▶ **Problem**
Everything in the data gets repeated exactly, except for the pictures.

▶ **Records to process**
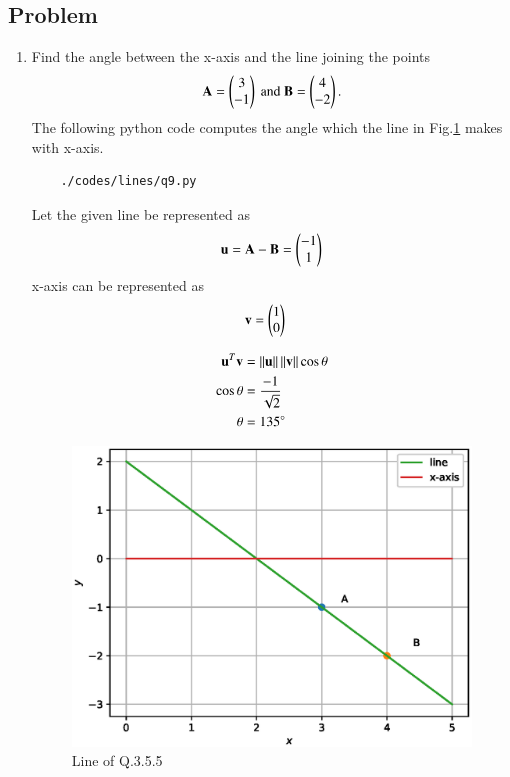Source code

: \subsection{Problem}

\renewcommand{\theequation}{\theenumi}
\begin{enumerate}[label=\thesection.\arabic*.,ref=\thesection.\theenumi]
	\item Find the angle between the x-axis and the line joining the points 
	\begin{align}
\mathbf{A} = \begin{pmatrix}3\\-1\end{pmatrix}\text{ and }\mathbf{B} = \begin{pmatrix}4\\-2\end{pmatrix}.
	\end{align}
	The following python code computes the angle which the line in Fig.\ref{fig:qnine} makes with x-axis.
	\begin{lstlisting}
	./codes/lines/q9.py
	\end{lstlisting}
	
	\solution Let the given line be represented as 
	\begin{align}
	\mathbf{u} = \mathbf{A-B} = \begin{pmatrix}-1\\1\end{pmatrix}
	\end{align}
	x-axis can be represented as
	\begin{align}
	\mathbf{v} &= \begin{pmatrix}1\\0\end{pmatrix}
	\end{align}

\begin{align}
\mathbf{u}^T\mathbf{v} &= \left\lVert\mathbf{u}\right\rVert\left\lVert\mathbf{v}\right\rVert\cos{\theta}
	\\
	\cos{\theta} &= \frac{-1}{\sqrt{2}}
	\\
	\theta &= 135\degree 
\end{align}

	\begin{figure}[!ht]
	\centering
	\includegraphics[width=\columnwidth]{./figs/lines/q9.eps}
	\caption{Line of Q.3.5.5}
	\label{fig:qnine}	
	\end{figure}
	
\end{enumerate}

▶ **Response box**
Source code

: \subsection{Problem}

\renewcommand{\theequation}{\theenumi}
\begin{enumerate}[label=\thesection.\arabic*.,ref=\thesection.\theenumi]
	\item Find the angle between the x-axis and the line joining the points 
	\begin{align}
\mathbf{A} = \begin{pmatrix}3\\-1\end{pmatrix}\text{ and }\mathbf{B} = \begin{pmatrix}4\\-2\end{pmatrix}.
	\end{align}
	The following python code computes the angle which the line in Fig.\ref{fig:qnine} makes with x-axis.
	\begin{lstlisting}
	./codes/lines/q9.py
	\end{lstlisting}
	
	\solution Let the given line be represented as 
	\begin{align}
	\mathbf{u} = \mathbf{A-B} = \begin{pmatrix}-1\\1\end{pmatrix}
	\end{align}
	x-axis can be represented as
	\begin{align}
	\mathbf{v} &= \begin{pmatrix}1\\0\end{pmatrix}
	\end{align}

\begin{align}
\mathbf{u}^T\mathbf{v} &= \left\lVert\mathbf{u}\right\rVert\left\lVert\mathbf{v}\right\rVert\cos{\theta}
	\\
	\cos{\theta} &= \frac{-1}{\sqrt{2}}
	\\
	\theta &= 135\degree 
\end{align}

	\begin{figure}[!ht]
	\centering
	\includegraphics[width=\columnwidth]{./figs/lines/q9.eps}
	\caption{Line of Q.3.5.5}
	\label{fig:qnine}	
	\end{figure}
	
\end{enumerate}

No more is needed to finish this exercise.